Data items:

........

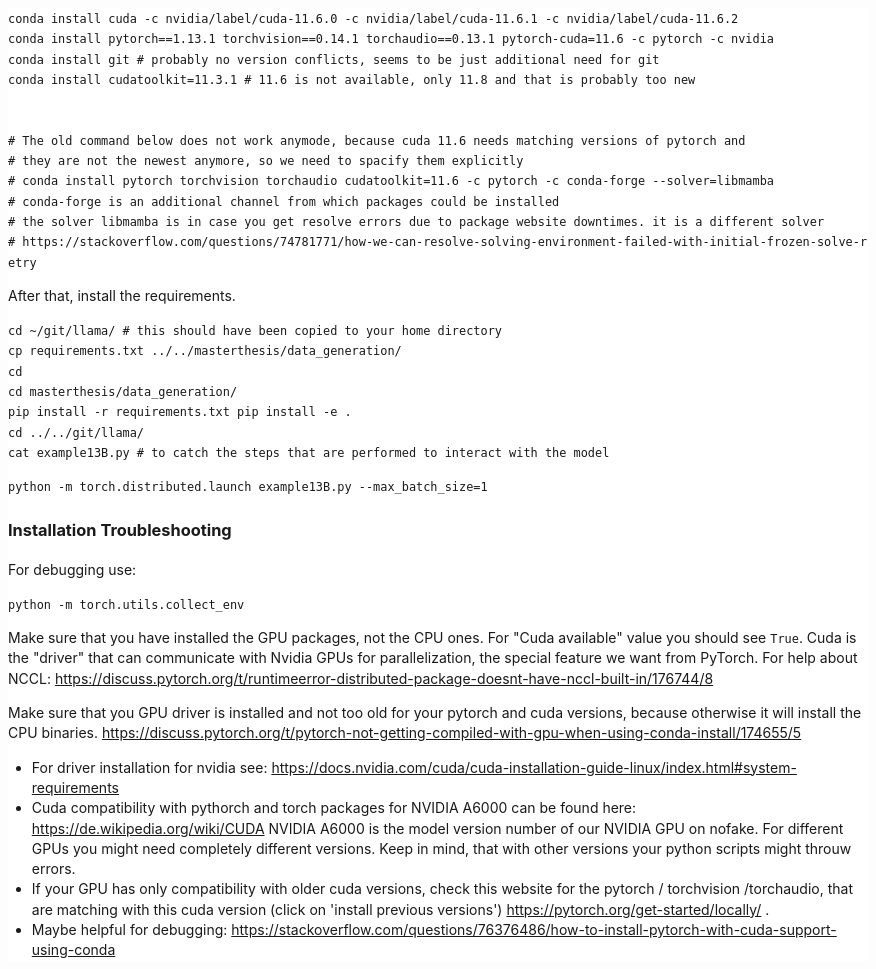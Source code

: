 
```
conda install cuda -c nvidia/label/cuda-11.6.0 -c nvidia/label/cuda-11.6.1 -c nvidia/label/cuda-11.6.2
conda install pytorch==1.13.1 torchvision==0.14.1 torchaudio==0.13.1 pytorch-cuda=11.6 -c pytorch -c nvidia
conda install git # probably no version conflicts, seems to be just additional need for git
conda install cudatoolkit=11.3.1 # 11.6 is not available, only 11.8 and that is probably too new


# The old command below does not work anymode, because cuda 11.6 needs matching versions of pytorch and 
# they are not the newest anymore, so we need to spacify them explicitly
# conda install pytorch torchvision torchaudio cudatoolkit=11.6 -c pytorch -c conda-forge --solver=libmamba 
# conda-forge is an additional channel from which packages could be installed
# the solver libmamba is in case you get resolve errors due to package website downtimes. it is a different solver
# https://stackoverflow.com/questions/74781771/how-we-can-resolve-solving-environment-failed-with-initial-frozen-solve-retry
```
After that, install the requirements.
```
cd ~/git/llama/ # this should have been copied to your home directory
cp requirements.txt ../../masterthesis/data_generation/
cd
cd masterthesis/data_generation/
pip install -r requirements.txt pip install -e .
cd ../../git/llama/
cat example13B.py # to catch the steps that are performed to interact with the model
```


```
python -m torch.distributed.launch example13B.py --max_batch_size=1
```

### Installation Troubleshooting

For debugging use:
```
python -m torch.utils.collect_env
```
Make sure that you have installed the GPU packages, not the CPU ones. For "Cuda available" value you should see `True`. Cuda is the "driver" that can communicate with Nvidia GPUs for parallelization, the special feature we want from PyTorch. For help about NCCL: https://discuss.pytorch.org/t/runtimeerror-distributed-package-doesnt-have-nccl-built-in/176744/8


Make sure that you GPU driver is installed and not too old for your pytorch and cuda versions, because otherwise it will install the CPU binaries.
https://discuss.pytorch.org/t/pytorch-not-getting-compiled-with-gpu-when-using-conda-install/174655/5

- For driver installation for nvidia see:
https://docs.nvidia.com/cuda/cuda-installation-guide-linux/index.html#system-requirements
- Cuda compatibility with pythorch and torch packages for NVIDIA A6000 can be found here:
https://de.wikipedia.org/wiki/CUDA
NVIDIA A6000 is the model version number of our NVIDIA GPU on nofake. For different GPUs you might need completely different versions. Keep in mind, that with other versions your python scripts might throuw errors.
- If your GPU has only compatibility with older cuda versions, check this website for the pytorch / torchvision /torchaudio, that are matching with this cuda version (click on 'install previous versions') https://pytorch.org/get-started/locally/ .
- Maybe helpful for debugging: https://stackoverflow.com/questions/76376486/how-to-install-pytorch-with-cuda-support-using-conda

........

▶ [Task item]: I need every line of the data that has the word "errors"; please list them.

▶ [Output of the exercise]:
# the solver libmamba is in case you get resolve errors due to package website downtimes. it is a different solver
NVIDIA A6000 is the model version number of our NVIDIA GPU on nofake. For different GPUs you might need completely different versions. Keep in mind, that with other versions your python scripts might throuw errors.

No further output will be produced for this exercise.